Pakistan’s opposition claim that forthcoming elections will be a simulation if Gen. Pervez Musharraf does not cancel the state of emergency and let people regain their rights. Some parties are going to put these elections under boycott.
Musharraf said Sunday he would stick to a January schedule for the polls, but set no time limit on emergency rule, which has resulted in the arrests of thousands of his critics, a ban on rallies and the blacking out of independent TV networks.
The measures, he argued, were necessary to ensure "absolutely fair and transparent elections."
Former Prime Minister Benazir Bhutto, speaking days after she was briefly put under house arrest, argued that it would make campaigning "difficult." Other opposition parties were more strident, saying Musharraf's sweeping powers would make a mockery of the democratic process.
Musharraf, who took power in a 1999 coup, appeared defiant but bitter at rising criticism of his decision to suspend the constitution just over a week ago, a step he says was necessary to combat rising Islamic militancy that had sown "turmoil, shock and confusion" in Pakistan.
"It was the most difficult decision I have ever taken in my life," Musharraf told his first news conference since declaring the emergency Nov. 3, voicing anger at those who questioned his commitment to democracy.
"I could have preserved myself, but then it would have damaged the nation. I found myself between a rock and a hard surface. I have no personal ego and ambitions to guard. I have the national interest foremost," he said, sitting on a dais at the grand presidential palace in Islamabad .
His defense was unlikely to dispel the notion shared by many in Pakistan that the emergency - launched ahead of a Supreme Court ruling that could have nixed his plans to serve another five-year term - was motivated by his own determination to stay in power.
Adding to their concerns was an announcement by the attorney-general Sunday that military courts could now try civilians on charges ranging from treason to inciting public unrest. That could, in theory, include those who organize protests against Musharraf's military-led government.
Bhutto said she was determined to go ahead with a 300-kilometer (185-mile) march from the eastern city of Lahore to the capital on Tuesday. Thousands of her supporters were expected to take part.
The United States and other Western allies have urged Musharraf to hold crucial parliamentary polls on schedule, and said they were pleased at news they would not be delayed. Earlier, the government said the vote could be pushed back by up to a year.
U.S. Secretary of State Condoleezza Rice expressed concern that Musharraf - considered a close ally in Washington 's so-called war on terror - had not set a time limit for restoring citizens' rights.
"It's not a perfect situation," she said, though two Democratic presidential hopefuls were more forceful.
Joe Biden, chairman of the Senate Foreign Relations Committee, said elections would be a "sham" without an end to the state of emergency. His rival, Bill Richardson, U.N. ambassador in the Clinton administration, said "you can't have democracy halfway."

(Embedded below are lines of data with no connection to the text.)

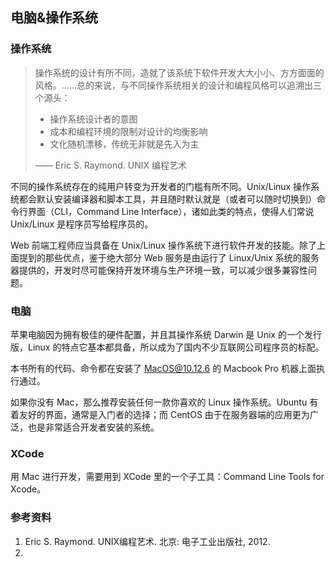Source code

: ## 电脑&操作系统

### 操作系统

> 操作系统的设计有所不同，造就了该系统下软件开发大大小小、方方面面的风格。……总的来说，与不同操作系统相关的设计和编程风格可以追溯出三个源头：
> - 操作系统设计者的意图
> - 成本和编程环境的限制对设计的均衡影响
> - 文化随机漂移，传统无非就是先入为主
>
> —— Eric S. Raymond. UNIX 编程艺术

不同的操作系统存在的纯用户转变为开发者的门槛有所不同。Unix/Linux 操作系统都会默认安装编译器和脚本工具，并且随时默认就是（或者可以随时切换到）命令行界面（CLI，Command Line Interface），诸如此类的特点，使得人们常说 Unix/Linux 是程序员写给程序员的。

Web 前端工程师应当具备在 Unix/Linux 操作系统下进行软件开发的技能。除了上面提到的那些优点，鉴于绝大部分 Web 服务是由运行了 Linux/Unix 系统的服务器提供的，开发时尽可能保持开发环境与生产环境一致，可以减少很多兼容性问题。

### 电脑

苹果电脑因为拥有极佳的硬件配置，并且其操作系统 Darwin 是 Unix 的一个发行版，Linux 的特点它基本都具备，所以成为了国内不少互联网公司程序员的标配。

本书所有的代码、命令都在安装了 MacOS@10.12.6 的 Macbook Pro 机器上面执行通过。

如果你没有 Mac，那么推荐安装任何一款你喜欢的 Linux 操作系统。Ubuntu 有着友好的界面，通常是入门者的选择；而 CentOS 由于在服务器端的应用更为广泛，也是非常适合开发者安装的系统。

### XCode

用 Mac 进行开发，需要用到 XCode 里的一个子工具：Command Line Tools for Xcode。

### 参考资料

1. Eric S. Raymond. UNIX编程艺术. 北京: 电子工业出版社, 2012.
2.
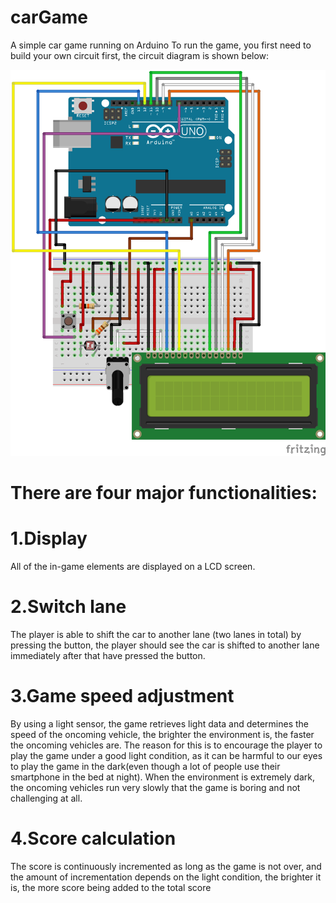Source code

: # carGame
A simple car game running on Arduino To run the game, you first need to build your own circuit first, the circuit diagram is shown below:

![alt text](https://github.com/lsyssso/carGame/blob/master/circuit.png)

# There are four major functionalities:

# 1.Display
All of the in-game elements are displayed on a LCD screen.

# 2.Switch lane
The player is able to shift the car to another lane (two lanes in total) by pressing the button, the player
should see the car is shifted to another lane immediately after that have pressed the button.

# 3.Game speed adjustment
By using a light sensor, the game retrieves light data and determines the speed of the oncoming
vehicle, the brighter the environment is, the faster the oncoming vehicles are. The reason for this is to
encourage the player to play the game under a good light condition, as it can be harmful to our eyes to
play the game in the dark(even though a lot of people use their smartphone in the bed at night). When
the environment is extremely dark, the oncoming vehicles run very slowly that the game is boring and
not challenging at all.

# 4.Score calculation
The score is continuously incremented as long as the game is not over, and the amount of
incrementation depends on the light condition, the brighter it is, the more score being added to the
total score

Musharraf defended the dismissal of independent-minded Chief Justice Iftikhar Mohammed Chaudhry and many of his Supreme Court colleagues - who had emerged this year as the only real check on his power - as necessary for the government to function smoothly and fight Islamic militants.

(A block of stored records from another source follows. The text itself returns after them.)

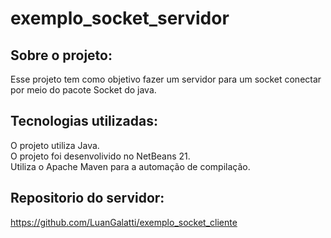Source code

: # exemplo_socket_servidor
## Sobre o projeto:
Esse projeto tem como objetivo fazer um servidor para um socket conectar por meio do pacote Socket do java.

## Tecnologias utilizadas:
O projeto utiliza Java. \
O projeto foi desenvolivido no NetBeans 21. \
Utiliza o Apache Maven para a automação de compilação.

## Repositorio do servidor:
https://github.com/LuanGalatti/exemplo_socket_cliente
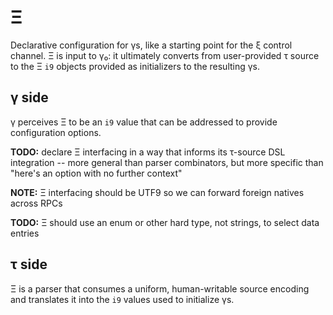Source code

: # Ξ
Declarative configuration for γs, like a starting point for the ξ control channel. Ξ is input to γ₀: it ultimately converts from user-provided τ source to the Ξ `i9` objects provided as initializers to the resulting γs.


## γ side
γ perceives Ξ to be an `i9` value that can be addressed to provide configuration options.

**TODO:** declare Ξ interfacing in a way that informs its τ-source DSL integration -- more general than parser combinators, but more specific than "here's an option with no further context"

**NOTE:** Ξ interfacing should be UTF9 so we can forward foreign natives across RPCs

**TODO:** Ξ should use an enum or other hard type, not strings, to select data entries


## τ side
Ξ is a parser that consumes a uniform, human-writable source encoding and translates it into the `i9` values used to initialize γs.
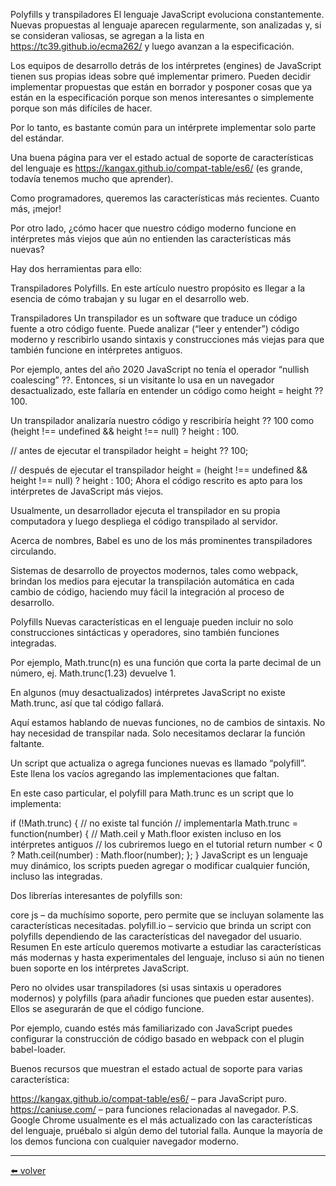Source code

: Polyfills y transpiladores
El lenguaje JavaScript evoluciona constantemente. Nuevas propuestas al lenguaje aparecen regularmente, son analizadas y, si se consideran valiosas, se agregan a la lista en https://tc39.github.io/ecma262/ y luego avanzan a la especificación.

Los equipos de desarrollo detrás de los intérpretes (engines) de JavaScript tienen sus propias ideas sobre qué implementar primero. Pueden decidir implementar propuestas que están en borrador y posponer cosas que ya están en la especificación porque son menos interesantes o simplemente porque son más difíciles de hacer.

Por lo tanto, es bastante común para un intérprete implementar solo parte del estándar.

Una buena página para ver el estado actual de soporte de características del lenguaje es https://kangax.github.io/compat-table/es6/ (es grande, todavía tenemos mucho que aprender).

Como programadores, queremos las características más recientes. Cuanto más, ¡mejor!

Por otro lado, ¿cómo hacer que nuestro código moderno funcione en intérpretes más viejos que aún no entienden las características más nuevas?

Hay dos herramientas para ello:

Transpiladores
Polyfills.
En este artículo nuestro propósito es llegar a la esencia de cómo trabajan y su lugar en el desarrollo web.

Transpiladores
Un transpilador es un software que traduce un código fuente a otro código fuente. Puede analizar (“leer y entender”) código moderno y rescribirlo usando sintaxis y construcciones más viejas para que también funcione en intérpretes antiguos.

Por ejemplo, antes del año 2020 JavaScript no tenía el operador “nullish coalescing” ??. Entonces, si un visitante lo usa en un navegador desactualizado, este fallaría en entender un código como height = height ?? 100.

Un transpilador analizaría nuestro código y rescribiría height ?? 100 como (height !== undefined && height !== null) ? height : 100.

// antes de ejecutar el transpilador
height = height ?? 100;

// después de ejecutar el transpilador
height = (height !== undefined && height !== null) ? height : 100;
Ahora el código rescrito es apto para los intérpretes de JavaScript más viejos.

Usualmente, un desarrollador ejecuta el transpilador en su propia computadora y luego despliega el código transpilado al servidor.

Acerca de nombres, Babel es uno de los más prominentes transpiladores circulando.

Sistemas de desarrollo de proyectos modernos, tales como webpack, brindan los medios para ejecutar la transpilación automática en cada cambio de código, haciendo muy fácil la integración al proceso de desarrollo.

Polyfills
Nuevas características en el lenguaje pueden incluir no solo construcciones sintácticas y operadores, sino también funciones integradas.

Por ejemplo, Math.trunc(n) es una función que corta la parte decimal de un número, ej. Math.trunc(1.23) devuelve 1.

En algunos (muy desactualizados) intérpretes JavaScript no existe Math.trunc, así que tal código fallará.

Aquí estamos hablando de nuevas funciones, no de cambios de sintaxis. No hay necesidad de transpilar nada. Solo necesitamos declarar la función faltante.

Un script que actualiza o agrega funciones nuevas es llamado “polyfill”. Este llena los vacíos agregando las implementaciones que faltan.

En este caso particular, el polyfill para Math.trunc es un script que lo implementa:

if (!Math.trunc) { // no existe tal función
  // implementarla
  Math.trunc = function(number) {
    // Math.ceil y Math.floor existen incluso en los intérpretes antiguos
    // los cubriremos luego en el tutorial
    return number < 0 ? Math.ceil(number) : Math.floor(number);
  };
}
JavaScript es un lenguaje muy dinámico, los scripts pueden agregar o modificar cualquier función, incluso las integradas.

Dos librerías interesantes de polyfills son:

core js – da muchísimo soporte, pero permite que se incluyan solamente las características necesitadas.
polyfill.io – servicio que brinda un script con polyfills dependiendo de las características del navegador del usuario.
Resumen
En este artículo queremos motivarte a estudiar las características más modernas y hasta experimentales del lenguaje, incluso si aún no tienen buen soporte en los intérpretes JavaScript.

Pero no olvides usar transpiladores (si usas sintaxis u operadores modernos) y polyfills (para añadir funciones que pueden estar ausentes). Ellos se asegurarán de que el código funcione.

Por ejemplo, cuando estés más familiarizado con JavaScript puedes configurar la construcción de código basado en webpack con el plugin babel-loader.

Buenos recursos que muestran el estado actual de soporte para varias característica:

https://kangax.github.io/compat-table/es6/ – para JavaScript puro.
https://caniuse.com/ – para funciones relacionadas al navegador.
P.S. Google Chrome usualmente es el más actualizado con las características del lenguaje, pruébalo si algún demo del tutorial falla. Aunque la mayoría de los demos funciona con cualquier navegador moderno.

---
[⬅️ volver](https://github.com/VictorHugoAguilar/javascript-interview-questions-explained/tree/main/theory/code-quality/readme.md)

He also declared the current parliament would be dissolved in the coming week, and that Pakistan would invite international observers to scrutinize the vote.
In refusing to commit to a date for lifting the emergency, he argued, it "contributes toward better law and order and a better fight against terrorism."

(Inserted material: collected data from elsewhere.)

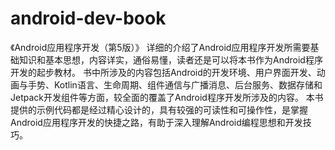 # android-dev-book
《Android应用程序开发（第5版）》
详细的介绍了Android应用程序开发所需要基础知识和基本思想，内容详实，通俗易懂，读者还是可以将本书作为Android程序开发的起步教材。
书中所涉及的内容包括Android的开发环境、用户界面开发、动画与手势、Kotlin语言、生命周期、组件通信与广播消息、后台服务、数据存储和Jetpack开发组件等方面，较全面的覆盖了Android程序开发所涉及的内容。
本书提供的示例代码都是经过精心设计的，具有较强的可读性和可操作性，是掌握Android应用程序开发的快捷之路，有助于深入理解Android编程思想和开发技巧。
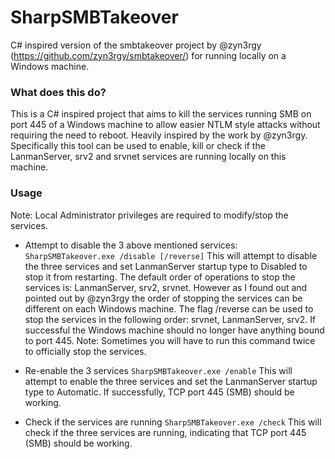 # SharpSMBTakeover
C# inspired version of the smbtakeover project by @zyn3rgy (https://github.com/zyn3rgy/smbtakeover/) for running locally on a Windows machine.

### What does this do?
This is a C# inspired project that aims to kill the services running SMB on port 445 of a Windows machine to allow easier NTLM style attacks without requiring the need to reboot. Heavily inspired by the work by @zyn3rgy. Specifically this tool can be used to enable, kill or check if the LanmanServer, srv2 and srvnet services are running locally on this machine.

### Usage
Note: Local Administrator privileges are required to modify/stop the services.

- Attempt to disable the 3 above mentioned services:
`SharpSMBTakeover.exe /disable [/reverse]`
This will attempt to disable the three services and set LanmanServer startup type to Disabled to stop it from restarting. The default order of operations to stop the services is: LanmanServer, srv2, srvnet. However as I found out and pointed out by @zyn3rgy the order of stopping the services can be different on each Windows machine. The flag /reverse can be used to stop the services in the following order: srvnet, LanmanServer, srv2.
If successful the Windows machine should no longer have anything bound to port 445.
Note: Sometimes you will have to run this command twice to officially stop the services.

- Re-enable the 3 services
`SharpSMBTakeover.exe /enable`
This will attempt to enable the three services and set the LanmanServer startup type to Automatic. If successfully, TCP port 445 (SMB) should be working.

- Check if the services are running
`SharpSMBTakeover.exe /check`
This will check if the three services are running, indicating that TCP port 445 (SMB) should be working.

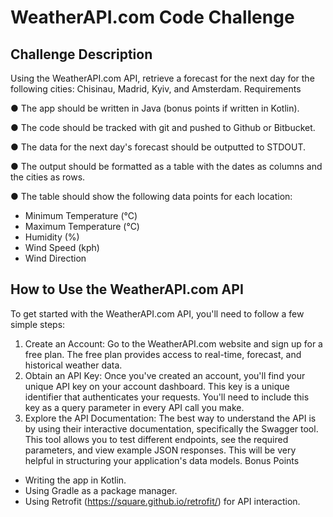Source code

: # WeatherAPI.com Code Challenge
## Challenge Description
Using the WeatherAPI.com API, retrieve a forecast for the next day for the following cities:
Chisinau, Madrid, Kyiv, and Amsterdam. Requirements

● The app should be written in Java (bonus points if written in Kotlin).

● The code should be tracked with git and pushed to Github or Bitbucket. 

● The data for the next day's forecast should be outputted to STDOUT. 

● The output should be formatted as a table with the dates as columns and the cities as rows. 

● The table should show the following data points for each location:
* Minimum Temperature (°C)
* Maximum Temperature (°C)
* Humidity (%)
* Wind Speed (kph)
* Wind Direction

## How to Use the WeatherAPI.com API
To get started with the WeatherAPI.com API, you'll need to follow a few simple steps:
1. Create an Account: Go to the WeatherAPI.com website and sign up for a free plan. The
free plan provides access to real-time, forecast, and historical weather data. 
2. Obtain an API Key: Once you've created an account, you'll find your unique API key on
your account dashboard. This key is a unique identifier that authenticates your requests. You'll need to include this key as a query parameter in every API call you make. 
3. Explore the API Documentation: The best way to understand the API is by using their
interactive documentation, specifically the Swagger tool. This tool allows you to test
different endpoints, see the required parameters, and view example JSON responses. This
will be very helpful in structuring your application's data models. Bonus Points

- Writing the app in Kotlin. 
- Using Gradle as a package manager.
- Using Retrofit (https://square.github.io/retrofit/) for API interaction.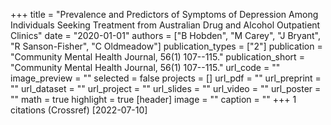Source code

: +++
title = "Prevalence and Predictors of Symptoms of Depression Among Individuals Seeking Treatment from Australian Drug and Alcohol Outpatient Clinics"
date = "2020-01-01"
authors = ["B Hobden", "M Carey", "J Bryant", "R Sanson-Fisher", "C Oldmeadow"]
publication_types = ["2"]
publication = "Community Mental Health Journal, 56(1) 107--115."
publication_short = "Community Mental Health Journal, 56(1) 107--115."
url_code = ""
image_preview = ""
selected = false
projects = []
url_pdf = ""
url_preprint = ""
url_dataset = ""
url_project = ""
url_slides = ""
url_video = ""
url_poster = ""
math = true
highlight = true
[header]
image = ""
caption = ""
+++
1 citations (Crossref) [2022-07-10]
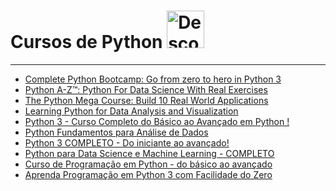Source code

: 
# Cursos de Python <a  href="https://www.instagram.com/descomplicaestatistica/"> <img src="https://upload.wikimedia.org/wikipedia/commons/thumb/0/0a/Python.svg/1200px-Python.svg.png" title="Descomplica Estatistica" class="center" width="60">  </a>  

------
 - [Complete Python Bootcamp: Go from zero to hero in Python 3](https://www.udemy.com/complete-python-bootcamp/)
 - [Python A-Z™: Python For Data Science With Real Exercises](https://www.udemy.com/course/python-coding/)
 - [The Python Mega Course: Build 10 Real World Applications
](https://www.udemy.com/the-python-mega-course/)
 - [Learning Python for Data Analysis and Visualization](https://www.udemy.com/learning-python-for-data-analysis-and-visualization/)
 - [Python 3 - Curso Completo do Básico ao Avançado em Python !
](https://www.udemy.com/curso-python-3-completo/)
 - [Python Fundamentos para Análise de Dados](https://www.datascienceacademy.com.br/path-player?courseid=python-fundamentos&unit=56fa01d947d7ddf1938b456cUnit)
 - [Python 3 COMPLETO - Do iniciante ao avançado!](https://www.udemy.com/python-3-completo/)
 - [Python para Data Science e Machine Learning - COMPLETO](https://www.udemy.com/python-para-data-science-e-machine-learning/#reviews)
 - [Curso de Programação em Python - do básico ao avançado](https://www.udemy.com/course/curso-de-programacao-em-python-do-basico-ao-avancado/)
 - [Aprenda Programação em Python 3 com Facilidade do Zero](https://www.udemy.com/aprenda-a-programar-em-python-com-facilidade-do-zero/)
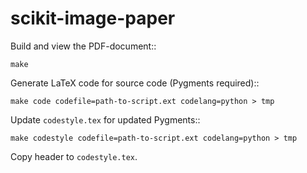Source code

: scikit-image-paper
==================

Build and view the PDF-document::

    make

Generate LaTeX code for source code (Pygments required)::

    make code codefile=path-to-script.ext codelang=python > tmp

Update ``codestyle.tex`` for updated Pygments::

    make codestyle codefile=path-to-script.ext codelang=python > tmp

Copy header to ``codestyle.tex``.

That drew sharp criticism from opposition parties.
Liaqat Baloch, secretary general of Pakistan's most popular Islamic party, Jamaat-e-Islami, said they were strongly considering boycotting the elections. "If there is an emergency and no constitution, it is impossible to have free and fair elections," he told The Associated Press.
Ameer ul-Azeem, spokesman for a broader coalition of hard-line parties, including the JI, said they would meet soon to decide whether to pull out of the polls and would appeal to Bhutto to join them to ensure the restoration of democracy.
Bhutto - who had been considering forming a pro-Western alliance with Musharraf before his emergency order - has yet to comment on what position her Pakistan People's Party would take.